==== EXTRACTED ENTRIES ====
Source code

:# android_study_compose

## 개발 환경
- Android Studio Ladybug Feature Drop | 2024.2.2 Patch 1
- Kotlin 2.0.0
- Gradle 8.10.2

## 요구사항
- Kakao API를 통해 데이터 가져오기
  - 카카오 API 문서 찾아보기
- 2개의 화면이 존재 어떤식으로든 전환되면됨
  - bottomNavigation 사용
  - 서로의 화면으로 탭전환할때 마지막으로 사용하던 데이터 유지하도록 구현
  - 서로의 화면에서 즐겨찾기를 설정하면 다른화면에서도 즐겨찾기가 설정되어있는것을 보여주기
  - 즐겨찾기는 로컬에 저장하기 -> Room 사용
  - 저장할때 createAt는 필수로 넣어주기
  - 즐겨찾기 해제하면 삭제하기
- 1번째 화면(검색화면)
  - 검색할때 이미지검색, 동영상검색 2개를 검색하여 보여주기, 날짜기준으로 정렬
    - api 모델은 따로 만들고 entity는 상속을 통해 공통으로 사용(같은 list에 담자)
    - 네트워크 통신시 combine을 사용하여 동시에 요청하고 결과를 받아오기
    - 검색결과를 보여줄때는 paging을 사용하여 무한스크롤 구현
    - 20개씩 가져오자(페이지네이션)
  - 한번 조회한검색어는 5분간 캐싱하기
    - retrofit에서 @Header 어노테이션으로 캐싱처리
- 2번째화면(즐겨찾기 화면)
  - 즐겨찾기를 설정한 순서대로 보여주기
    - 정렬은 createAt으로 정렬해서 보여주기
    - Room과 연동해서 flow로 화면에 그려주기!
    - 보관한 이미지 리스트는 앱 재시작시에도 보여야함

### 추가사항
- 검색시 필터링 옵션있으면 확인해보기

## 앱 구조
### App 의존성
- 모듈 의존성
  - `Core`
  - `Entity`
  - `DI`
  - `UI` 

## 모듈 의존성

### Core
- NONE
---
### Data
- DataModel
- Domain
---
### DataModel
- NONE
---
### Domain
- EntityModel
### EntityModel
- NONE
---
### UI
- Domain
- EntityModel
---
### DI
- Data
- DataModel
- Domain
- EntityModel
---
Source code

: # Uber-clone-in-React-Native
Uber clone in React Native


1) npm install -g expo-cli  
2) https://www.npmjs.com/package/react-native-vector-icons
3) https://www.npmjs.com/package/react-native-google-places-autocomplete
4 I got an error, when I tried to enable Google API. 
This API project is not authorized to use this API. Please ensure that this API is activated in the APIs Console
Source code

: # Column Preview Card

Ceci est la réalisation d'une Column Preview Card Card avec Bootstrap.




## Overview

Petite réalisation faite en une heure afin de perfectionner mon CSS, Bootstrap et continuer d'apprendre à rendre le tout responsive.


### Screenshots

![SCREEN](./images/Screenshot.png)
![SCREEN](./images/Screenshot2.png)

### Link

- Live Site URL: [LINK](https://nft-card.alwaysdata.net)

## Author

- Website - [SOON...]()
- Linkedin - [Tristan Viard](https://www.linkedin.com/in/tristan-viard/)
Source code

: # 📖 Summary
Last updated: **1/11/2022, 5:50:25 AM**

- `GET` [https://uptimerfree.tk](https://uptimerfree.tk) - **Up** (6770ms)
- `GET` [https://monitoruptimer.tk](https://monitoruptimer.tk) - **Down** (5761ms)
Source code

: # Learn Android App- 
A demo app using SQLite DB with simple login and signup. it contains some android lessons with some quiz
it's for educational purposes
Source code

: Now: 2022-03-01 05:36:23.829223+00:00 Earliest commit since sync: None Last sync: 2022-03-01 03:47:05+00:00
====
→ EXERCISE REQUIREMENTS
State how many lines of the records above contain the word "images", and give only that number.

→ COMPLETED EXERCISE
2